When Natasha was eight and a half, the regular rhythms of shuttling back and forth between her parents came to an end. At that point her mother was living in Saint Petersburg with Kolia, and her father had set himself up in Paris. Slowly it became clear that an unusually long stay in Paris was in fact a permanent move, which required grim adjustments to her father's uptight life in tight quarters with a new wife and the monster-child, Lili. Despite her father's increasingly stern distance from Natasha, the mutual pact between them grew stronger day by day. Even more so than in the past, the rule of reticence governed their behavior, especially in matters concerning Natasha's mother, a great source of pain and bewilderment for them both. During the early months, when Natasha was reeling from her first clear recognition of treachery on her mother's part, her father, obviously moved, quit his cool in order to comfort the child. In this situation of uncommon distress, his words were deliberately, almost inanely common-place: “‘Va te coucher, ne t'en fais pas … rien dans la vie n'en vaut la peine … tu verras, dans la vie, tôt ou tard, tout s'arrange …’” Yet the meaning that they conveyed to the child gave shape to the rest of her life. “A ce moment-là, et pour toujours, envers et contre toutes les apparences, un lien invisible que rien n'a pu détruire nous a attachés l'un à l'autre …,” and she clearly foresaw that her life henceforth would be the “le déroulement de ce qui s'était enroulé là” (116). Again, two years later when Natasha was trying to decide if she wanted to return to the mother who had abandoned her, her father's carefully ordinary words and considerable self-restraint only reinforced her sense of the total, unconditional bond between them. Moreover, it is clear that by that time the rule of reticence had become an internalized precept in Natasha's life: “aucun mot ne doit aller lui porter ce que je ressens … et même si je ne sentais pas envers lui ce que les autres appellent l'amour, mais ce qui entre nous ne se nomme pas, cela ne changerait rien”(175). Autrement dit, parlons peu, parlons bien.

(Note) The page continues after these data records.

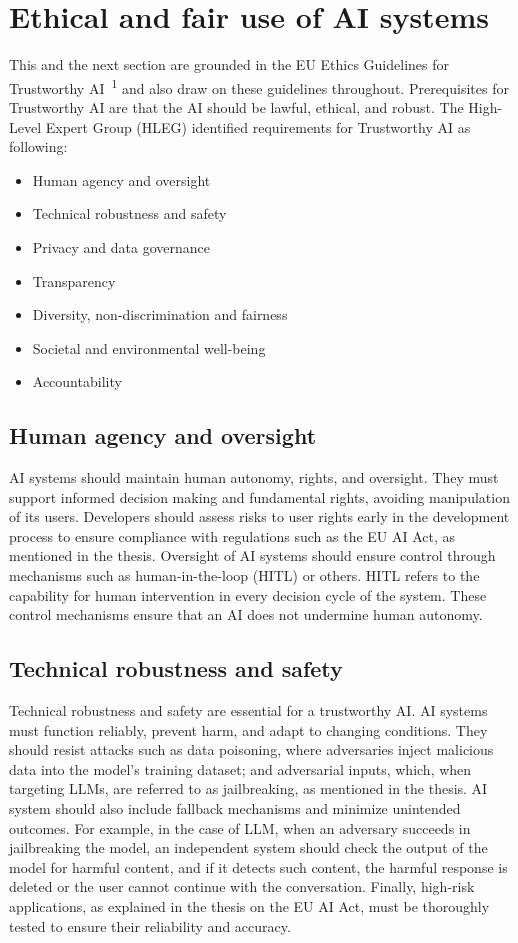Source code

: \section{Ethical and fair use of AI systems}
This and the next section are grounded in the EU Ethics Guidelines for Trustworthy AI~\textsuperscript{1} and also draw on these guidelines throughout. Prerequisites for Trustworthy AI are that the AI should be lawful, ethical, and robust. The High-Level Expert Group (HLEG) identified requirements for Trustworthy AI as following:

\begin{itemize}
    \item{Human agency and oversight}
    \item{Technical robustness and safety}
    \item{Privacy and data governance}
    \item{Transparency}
    \item{Diversity, non-discrimination and fairness}
    \item{Societal and environmental well-being}
    \item{Accountability}
\end{itemize}

\subsection*{Human agency and oversight}
AI systems should maintain human autonomy, rights, and oversight. They must support informed decision making and fundamental rights, avoiding manipulation of its users. Developers should assess risks to user rights early in the development process to ensure compliance with regulations such as the EU AI Act, as mentioned in the thesis. Oversight of AI systems should ensure control through mechanisms such as human-in-the-loop (HITL) or others. HITL refers to the capability for human intervention in every decision cycle of the system. These control mechanisms ensure that an AI does not undermine human autonomy.

\subsection*{Technical robustness and safety}
Technical robustness and safety are essential for a trustworthy AI. AI systems must function reliably, prevent harm, and adapt to changing conditions. They should resist attacks such as data poisoning, where adversaries inject malicious data into the model’s training dataset; and adversarial inputs, which, when targeting LLMs, are referred to as jailbreaking, as mentioned in the thesis. AI system should also include fallback mechanisms and minimize unintended outcomes. For example, in the case of LLM, when an adversary succeeds in jailbreaking the model, an independent system should check the output of the model for harmful content, and if it detects such content, the harmful response is deleted or the user cannot continue with the conversation. Finally, high-risk applications, as explained in the thesis on the EU AI Act, must be thoroughly tested to ensure their reliability and accuracy.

Language works in a wholly other way in the interaction between mother and daughter. In these pages the mother is frequently described as nonchalant, absent-minded and self-centered, and the words she says often reflect that same spirit. In contrast to her soft, silky, seductive outward appearance, her inner self, guarded by her gaze “assez étrange … fermé et dur parfois et parfois vif, naïf … Souvent comme absent …” (94), is perceived as unknowable, inaccessible. In this tantalizing remoteness resides the mother's fascination for her small child: “curieusement cette indifférence, cette désinvolture, faisaient partie de son charme, au sens propre du mot elle me charmait …” (27). Her enchanting appearance is matched by her words. Indeed, while Natasha is living in Paris with her mother up through age six, the mother's words exert such a weird, hypnotic effect on her that they define, against all other competing claims, her whole sense of reality.

When they are together, Natasha takes her mother's words as literal truth. Out for a walk, they see an electric pole; the mother says: “‘Si tu le touches, tu meurs’” (28). Succumbing to temptation, Natasha touches the pole and runs screaming back to her mother, shattered by the conviction that she is truly, irredeemably dead. Wanting a little sister or brother, Natasha gathers some dust and asks her mother to eat it: “Tu m'as dit que c'est comme ça que j'ai poussé dans ton ventre … parce que tu avais avalé de la poussière …” (29). For a long time, despite the amused, bemused, or irritated dismissals that her literal interpretations provoked, despite her mother's bald lie about a visit from grandmother that turned out to be a tonsillectomy (25), nothing could diminish Natasha's blind faith in her mother's words: “Et ma mère était toujours pour moi, aussi bien que mon père, au-delà de tout soupçon” (72).

When the mother and child are separated, her words act as a divine talisman, securing Natasha against the dangers that lurk outside the magic circle of her presence. Not yet six years old, Natasha went on vacation with her father to a Swiss hotel. Before she left Paris, her mother made her promise not to swallow any morsel of food until it was “aussi liquide qu'une soupe.” Taking these words as “sacrées” (18), Natasha does everything in her power to respect them “pieusement” (17), valiantly enduring the outrage and ostracism they bring down upon her head. If she abides by the mother's injunction, “elle ne me quittera pas, ce sera comme si elle était toujours là” (16). Failure, on the hand, means living forever after in spiritual isolation, divorced from that life-giving presence and consumed with guilt: “je commettrai quelque chose que je ne pourrai jamais lui révéler … je devrai porter ça enfoui en moi, cette trahison, cette lâcheté” (17).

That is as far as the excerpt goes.